> **EXERCISE AIM**:
Look through the listing below for the word "version" and copy every line where it occurs.

> **MATERIAL FOR THIS EXERCISE**:
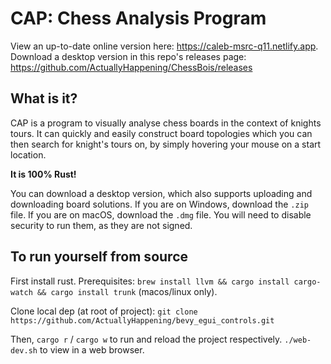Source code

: # CAP: Chess Analysis Program
View an up-to-date online version here: https://caleb-msrc-q11.netlify.app.
Download a desktop version in this repo's releases page: https://github.com/ActuallyHappening/ChessBois/releases

## What is it?
CAP	is a program to visually analyse chess boards in the context of knights tours.
It can quickly and easily construct board topologies which you can then search for knight's tours on,
by simply hovering your mouse on a start location.

**It is 100% Rust!**

You can download a desktop version, which also supports uploading and downloading board solutions.
If you are on Windows, download the `.zip` file. If you are on macOS, download the `.dmg` file.
You will need to disable security to run them, as they are not signed.

## To run yourself from source
First install rust.
Prerequisites: `brew install llvm && cargo install cargo-watch && cargo install trunk` (macos/linux only).

Clone local dep (at root of project): `git clone https://github.com/ActuallyHappening/bevy_egui_controls.git`

Then, `cargo r` / `cargo w` to run and reload the project respectively.
`./web-dev.sh` to view in a web browser.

> **RESPONSE TO THE TASK**:
View an up-to-date online version here: https://caleb-msrc-q11.netlify.app.
Download a desktop version in this repo's releases page: https://github.com/ActuallyHappening/ChessBois/releases
You can download a desktop version, which also supports uploading and downloading board solutions.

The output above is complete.